The records below must be output exactly, with no images carried over.

───── ENTRIES SHOWN ─────

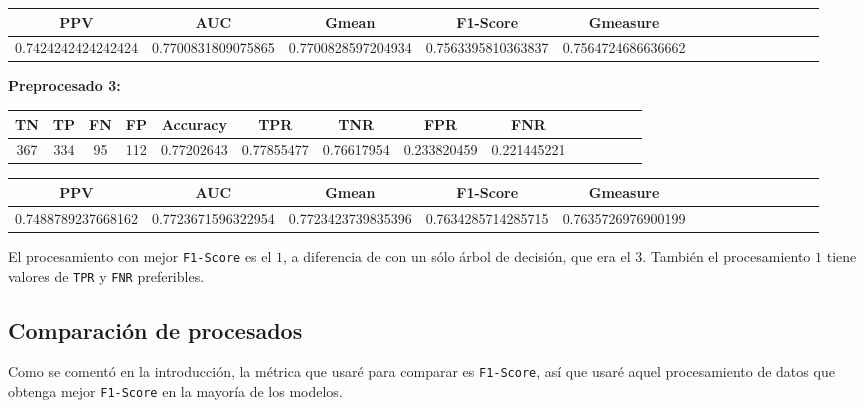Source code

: \documentclass[a4]{article}
\begin{document}
\begin{center}
\begin{tabular}{|c|c|c|c|c|c|c|c|c|c|c|c|c|c|}
\hline
\multicolumn{1}{|c|}{\textbf{PPV}} & \textbf{AUC} & \textbf{Gmean} & \textbf{F1-Score} & \textbf{Gmeasure}  \\ \hline
  0.7424242424242424 & 0.7700831809075865 & 0.7700828597204934 & 0.7563395810363837 & 0.7564724686636662 \\ \hline
\end{tabular}
\end{center}

\textbf{Preprocesado 3:}
\begin{center}
\begin{tabular}{|c|c|c|c|c|c|c|c|c|c|c|c|c|c|}
\hline
\multicolumn{1}{|c|}{\textbf{TN}}& \textbf{TP} & \textbf{FN} & \textbf{FP} & \textbf{Accuracy} & \textbf{TPR} & \textbf{TNR} & \textbf{FPR} &\textbf{FNR} \\ \hline
  367 & 334 & 95 & 112 & 0.77202643 & 0.77855477 & 0.76617954 & 0.233820459 & 0.221445221 \\ \hline
\end{tabular}
\end{center}

\begin{center}
\begin{tabular}{|c|c|c|c|c|c|c|c|c|c|c|c|c|c|}
\hline
\multicolumn{1}{|c|}{\textbf{PPV}} & \textbf{AUC} & \textbf{Gmean} & \textbf{F1-Score} & \textbf{Gmeasure}  \\ \hline
  0.7488789237668162 & 0.7723671596322954 & 0.7723423739835396 & 0.7634285714285715 & 0.7635726976900199 \\ \hline
\end{tabular}
\end{center}

El procesamiento con mejor \texttt{F1-Score} es el $1$, a diferencia de con un sólo árbol de decisión, que era el $3$. También el procesamiento $1$ tiene valores de \texttt{TPR} y \texttt{FNR} preferibles.

\subsection{Comparación de procesados}

Como se comentó en la introducción, la métrica que usaré para comparar es \texttt{F1-Score}, así que usaré aquel procesamiento de datos que obtenga mejor \texttt{F1-Score} en la mayoría de los modelos.
\end{document}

─────

RESPONSE TO THE TASK:
Source code

: \documentclass[a4]{article}
\begin{document}
\begin{center}
\begin{tabular}{|c|c|c|c|c|c|c|c|c|c|c|c|c|c|}
\hline
\multicolumn{1}{|c|}{\textbf{PPV}} & \textbf{AUC} & \textbf{Gmean} & \textbf{F1-Score} & \textbf{Gmeasure}  \\ \hline
  0.7424242424242424 & 0.7700831809075865 & 0.7700828597204934 & 0.7563395810363837 & 0.7564724686636662 \\ \hline
\end{tabular}
\end{center}

\textbf{Preprocesado 3:}
\begin{center}
\begin{tabular}{|c|c|c|c|c|c|c|c|c|c|c|c|c|c|}
\hline
\multicolumn{1}{|c|}{\textbf{TN}}& \textbf{TP} & \textbf{FN} & \textbf{FP} & \textbf{Accuracy} & \textbf{TPR} & \textbf{TNR} & \textbf{FPR} &\textbf{FNR} \\ \hline
  367 & 334 & 95 & 112 & 0.77202643 & 0.77855477 & 0.76617954 & 0.233820459 & 0.221445221 \\ \hline
\end{tabular}
\end{center}

\begin{center}
\begin{tabular}{|c|c|c|c|c|c|c|c|c|c|c|c|c|c|}
\hline
\multicolumn{1}{|c|}{\textbf{PPV}} & \textbf{AUC} & \textbf{Gmean} & \textbf{F1-Score} & \textbf{Gmeasure}  \\ \hline
  0.7488789237668162 & 0.7723671596322954 & 0.7723423739835396 & 0.7634285714285715 & 0.7635726976900199 \\ \hline
\end{tabular}
\end{center}

El procesamiento con mejor \texttt{F1-Score} es el $1$, a diferencia de con un sólo árbol de decisión, que era el $3$. También el procesamiento $1$ tiene valores de \texttt{TPR} y \texttt{FNR} preferibles.

\subsection{Comparación de procesados}

Como se comentó en la introducción, la métrica que usaré para comparar es \texttt{F1-Score}, así que usaré aquel procesamiento de datos que obtenga mejor \texttt{F1-Score} en la mayoría de los modelos.
\end{document}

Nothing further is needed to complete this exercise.